(@ London Theatre) #
I recently (as of 20 minutes ago actually) attended a production of Lolita, a representation of Stanley Kubricks work (they say on posters).
I had gone in with no expectations, well, when you purchase tickets for “The London Theatre” online you expect something grandiose in the heart of theatreland.
However, this was not one of those. This was a “Fringe Theatre”, which I’ve never heard of- but I’m open minded enough, although it’s situated in New Cross (not exactly known for it’s cultural prowess).
When we arrived at New Cross Gate station we were invited to walk over a rather sketchy looking scaffold bridge between platforms if we wanted to leave; once we got outside we navigated through the even sketchier neighbourhood
I’ve walked through New Cross before (back when I lived in Lewisham) and back then I had been hardened from my time in Coventry however, I’m a fat-lad now.. soft.. and with a blonde dependant- so I was very wary walking through streets of the shouting angry populace, with curse words aggressively slung in every direction.
We even managed to walk right passed the theatre, hidden in plain site was what appeared to be a home with black steel railing surrounding the courtyard, with a small concrete staircase leading down to a basement, you’d be forgiven for thinking this was an illegal pub.
The moment you walk in, you are surrounded by strangers, and I mean that in the truest sense of the word, these people were strange.
I counted 11 in total, in a dingy little bar that smelled suspiciously of wet musky dog.
10 minutes past the allocated time to start we were led into a small room painted entirely in a foreboding black, and an array of odd styles of lighting reminiscent of a thrift store were dotted about on the ceiling.
However, what happened in the next 4 hours was utterly enthralling; truly, amazing and a testament to actors everywhere.

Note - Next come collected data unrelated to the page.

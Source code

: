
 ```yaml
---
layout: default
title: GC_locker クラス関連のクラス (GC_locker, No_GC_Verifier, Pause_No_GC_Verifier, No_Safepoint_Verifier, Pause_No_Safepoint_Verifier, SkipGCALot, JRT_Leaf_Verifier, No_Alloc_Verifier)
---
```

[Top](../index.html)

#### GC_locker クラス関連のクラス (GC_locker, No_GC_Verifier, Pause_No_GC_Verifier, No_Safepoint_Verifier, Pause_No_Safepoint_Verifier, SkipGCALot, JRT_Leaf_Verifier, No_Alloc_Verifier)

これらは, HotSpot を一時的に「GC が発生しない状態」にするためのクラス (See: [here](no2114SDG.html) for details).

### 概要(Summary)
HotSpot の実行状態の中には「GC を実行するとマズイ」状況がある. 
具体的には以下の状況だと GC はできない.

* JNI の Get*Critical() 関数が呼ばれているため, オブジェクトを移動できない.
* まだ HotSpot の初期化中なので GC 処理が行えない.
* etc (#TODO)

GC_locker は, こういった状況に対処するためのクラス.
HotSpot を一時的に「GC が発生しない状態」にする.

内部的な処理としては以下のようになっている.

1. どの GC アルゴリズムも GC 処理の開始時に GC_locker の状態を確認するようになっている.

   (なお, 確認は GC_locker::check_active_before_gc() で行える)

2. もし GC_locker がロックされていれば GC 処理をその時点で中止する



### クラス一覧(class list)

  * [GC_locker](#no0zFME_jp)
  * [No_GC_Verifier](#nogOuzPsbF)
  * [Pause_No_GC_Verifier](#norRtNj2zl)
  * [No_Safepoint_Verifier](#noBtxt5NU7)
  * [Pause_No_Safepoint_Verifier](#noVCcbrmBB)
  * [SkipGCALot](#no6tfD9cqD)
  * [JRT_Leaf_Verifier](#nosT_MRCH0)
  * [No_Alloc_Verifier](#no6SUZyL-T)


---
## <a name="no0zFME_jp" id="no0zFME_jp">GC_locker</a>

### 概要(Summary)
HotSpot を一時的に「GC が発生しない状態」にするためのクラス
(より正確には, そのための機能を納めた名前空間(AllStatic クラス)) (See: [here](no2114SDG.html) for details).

Engaging, Funny, Emotive..
the assortment of actors (3) played their parts wonderfully, especially the lead (Humbert) played by David Alan Lucas (not the serial killer), mixing a desperate love into his creepy vibe, a potent recipe for empathy.
I truly believe we found something special here, and I would invite everyone to take the risk in going because it’s definitely worth it.
Aside from a few misaligned accents and stuttered words I was completely captivated.
Despite the 18+ warning on the ticket stub, there was nothing graphic, and no swearing that I heard, so perhaps it’s just the notion of a step-father sleeping with his step-daughter (or her being a harlet) is too much for young watchers… which is stranger still since I read the novel when I was a child myself. Nobody tell children about Woody Allen.